---- Records

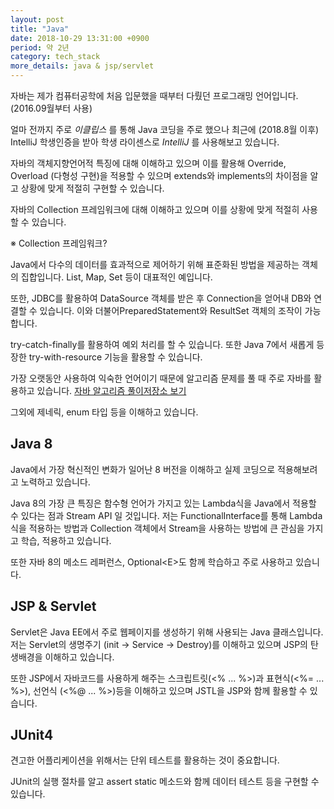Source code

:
 ```yaml
---
layout: post
title: "Java"
date: 2018-10-29 13:31:00 +0900
period: 약 2년
category: tech_stack
more_details: java & jsp/servlet
---
```


자바는 제가 컴퓨터공학에 처음 입문했을 때부터 다뤘던 프로그래밍 언어입니다. (2016.09월부터 사용)

얼마 전까지 주로 *이클립스* 를 통해 Java 코딩을 주로 했으나 최근에 (2018.8월 이후) IntelliJ 학생인증을 받아 학생 라이센스로 *IntelliJ* 를 사용해보고 있습니다.

자바의 객체지향언어적 특징에 대해 이해하고 있으며 이를 활용해 Override, Overload (다형성 구현)을 적용할 수 있으며 extends와 implements의 차이점을 알고 상황에 맞게 적절히 구현할 수 있습니다.

자바의 Collection 프레임워크에 대해 이해하고 있으며 이를 상황에 맞게 적절히 사용할 수 있습니다.

※ Collection 프레임워크?

Java에서 다수의 데이터를 효과적으로 제어하기 위해 표준화된 방법을 제공하는 객체의 집합입니다. List, Map, Set 등이 대표적인 예입니다.

또한, JDBC를 활용하여 DataSource 객체를 받은 후 Connection을 얻어내 DB와 연결할 수 있습니다. 이와 더불어PreparedStatement와 ResultSet 객체의 조작이 가능합니다.

try-catch-finally를 활용하여 예외 처리를 할 수 있습니다.
또한 Java 7에서 새롭게 등장한 try-with-resource 기능을 활용할 수 있습니다.

가장 오랫동안 사용하여 익숙한 언어이기 때문에 알고리즘 문제를 풀 때 주로 자바를 활용하고 있습니다. [자바 알고리즘 풀이저장소 보기 ](https://github.com/pkch93/Algorithm)

그외에 제네릭, enum 타입 등을 이해하고 있습니다.

## Java 8

Java에서 가장 혁신적인 변화가 일어난 8 버전을 이해하고 실제 코딩으로 적용해보려고 노력하고 있습니다.

Java 8의 가장 큰 특징은 함수형 언어가 가지고 있는 Lambda식을 Java에서 적용할 수 있다는 점과 Stream API 일 것입니다. 저는 FunctionalInterface를 통해 Lambda식을 적용하는 방법과 Collection 객체에서 Stream을 사용하는 방법에 큰 관심을 가지고 학습, 적용하고 있습니다.

또한 자바 8의 메소드 레퍼런스, Optional&lt;E>도 함께 학습하고 주로 사용하고 있습니다.

## JSP & Servlet

Servlet은 Java EE에서 주로 웹페이지를 생성하기 위해 사용되는 Java 클래스입니다. 저는 Servlet의 생명주기 (init -> Service -> Destroy)를 이해하고 있으며 JSP의 탄생배경을 이해하고 있습니다.

또한 JSP에서 자바코드를 사용하게 해주는 스크립트릿(&lt;% ... %>)과 표현식(&lt;%= ... %>), 선언식 (&lt;%@ ... %>)등을 이해하고 있으며 JSTL을 JSP와 함께 활용할 수 있습니다.

## JUnit4

견고한 어플리케이션을 위해서는 단위 테스트를 활용하는 것이 중요합니다.

JUnit의 실행 절차를 알고 assert static 메소드와 함께 데이터 테스트 등을 구현할 수 있습니다.
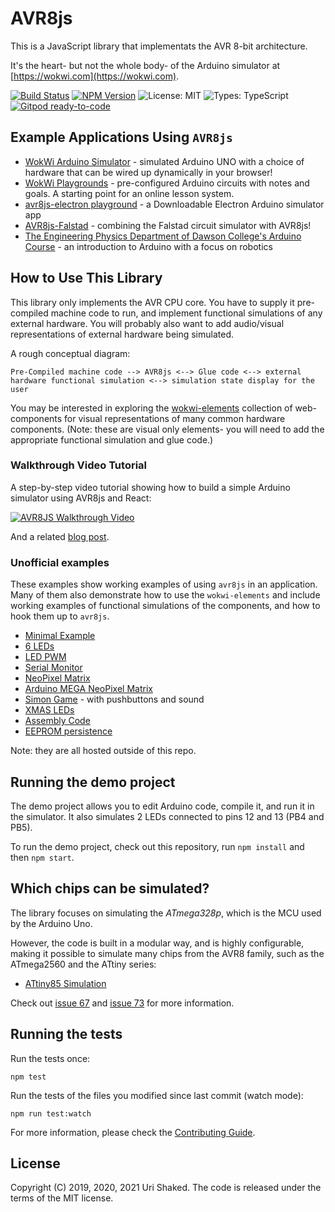 # AVR8js

This is a JavaScript library that implementats the AVR 8-bit architecture.

It's the heart- but not the whole body- of the Arduino simulator at [https://wokwi.com](https://wokwi.com).

[![Build Status](https://travis-ci.org/wokwi/avr8js.png?branch=master)](https://travis-ci.org/wokwi/avr8js)
[![NPM Version](https://img.shields.io/npm/v/avr8js)](https://www.npmjs.com/package/avr8js)
![License: MIT](https://img.shields.io/npm/l/avr8js)
![Types: TypeScript](https://img.shields.io/npm/types/avr8js)
[![Gitpod ready-to-code](https://img.shields.io/badge/Gitpod-ready--to--code-blue?logo=gitpod)](https://gitpod.io/#https://github.com/wokwi/avr8js)

## Example Applications Using `AVR8js`

* [WokWi Arduino Simulator](https://wokwi.com) - simulated Arduino UNO with a choice of hardware that can be wired up dynamically in your browser!
* [WokWi Playgrounds](https://github.com/wokwi/wokwi-playgrounds) - pre-configured Arduino circuits with notes and goals. A starting point for an online lesson system.
* [avr8js-electron playground](https://github.com/arcostasi/avr8js-electron-playground) - a Downloadable Electron Arduino simulator app
* [AVR8js-Falstad](https://markmegarry.github.io/AVR8js-Falstad/) - combining the Falstad circuit simulator with AVR8js!
* [The Engineering Physics Department of Dawson College's Arduino Course](https://tawjaw.github.io/Arduino-Robot-Virtual-Lab/) - an introduction to Arduino with a focus on robotics

## How to Use This Library

This library only implements the AVR CPU core. 
You have to supply it pre-compiled machine code to run, and implement functional simulations of any external hardware. You will probably also want to add  audio/visual representations of external hardware being simulated.

A rough conceptual diagram:

```
Pre-Compiled machine code --> AVR8js <--> Glue code <--> external hardware functional simulation <--> simulation state display for the user
```
You may be interested in exploring the [wokwi-elements](https://github.com/wokwi/wokwi-elements) collection of web-components for visual representations of many common hardware components. (Note: these are visual only elements- you will need to add the appropriate functional simulation and glue code.)

### Walkthrough Video Tutorial

A step-by-step video tutorial showing how to build a simple Arduino simulator using AVR8js and React:

[![AVR8JS Walkthrough Video](https://i.imgur.com/3meSd1m.png)](https://youtu.be/fArqj-USmjA)

And a related [blog post](https://blog.wokwi.com/avr8js-simulate-arduino-in-javascript/).

### Unofficial examples

These examples show working examples of using `avr8js` in an application. Many of them also demonstrate how to use the `wokwi-elements` and include working examples of functional simulations of the components, and how to hook them up to `avr8js`.

* [Minimal Example](https://stackblitz.com/edit/avr8js-minimal?file=main.ts)
* [6 LEDs](https://stackblitz.com/edit/avr8js-6leds?file=index.ts)
* [LED PWM](https://stackblitz.com/edit/avr8js-pwm?file=index.ts)
* [Serial Monitor](https://stackblitz.com/edit/avr8js-serial?file=index.ts)
* [NeoPixel Matrix](https://stackblitz.com/edit/avr8js-ws2812?file=index.ts)
* [Arduino MEGA NeoPixel Matrix](https://stackblitz.com/edit/avr8js-mega-ws2812?file=index.ts)
* [Simon Game](https://stackblitz.com/edit/avr8js-simon-game?file=index.ts) - with pushbuttons and sound
* [XMAS LEDs](https://stackblitz.com/edit/avr8js-xmas-dafna?file=index.ts)
* [Assembly Code](https://stackblitz.com/edit/avr8js-asm?file=index.ts)
* [EEPROM persistence](https://stackblitz.com/edit/avr8js-eeprom-localstorage?file=eeprom-localstorage-backend.ts)

Note: they are all hosted outside of this repo.

## Running the demo project

The demo project allows you to edit Arduino code, compile it, and run it in the simulator.
It also simulates 2 LEDs connected to pins 12 and 13 (PB4 and PB5). 

To run the demo project, check out this repository, run `npm install` and then `npm start`.

## Which chips can be simulated?

The library focuses on simulating the *ATmega328p*, which is the MCU used by the Arduino Uno.

However, the code is built in a modular way, and is highly configurable, making it possible
to simulate many chips from the AVR8 family, such as the ATmega2560 and the ATtiny series:

* [ATtiny85 Simulation](https://avr8js-attiny85.stackblitz.io?file=index.ts)

Check out [issue 67](https://github.com/wokwi/avr8js/issues/67#issuecomment-728121667) and
[issue 73](https://github.com/wokwi/avr8js/issues/73#issuecomment-743740477) for more information.

## Running the tests

Run the tests once:

```
npm test
```

Run the tests of the files you modified since last commit (watch mode):

```
npm run test:watch
```

For more information, please check the [Contributing Guide](CONTRIBUTING.md).

## License

Copyright (C) 2019, 2020, 2021 Uri Shaked. The code is released under the terms of the MIT license.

--------

__Action item__.
Within the entries above, find every line where the string "that" occurs, and copy it.

__Solution for this problem__.
This is a JavaScript library that implementats the AVR 8-bit architecture.
* [WokWi Arduino Simulator](https://wokwi.com) - simulated Arduino UNO with a choice of hardware that can be wired up dynamically in your browser!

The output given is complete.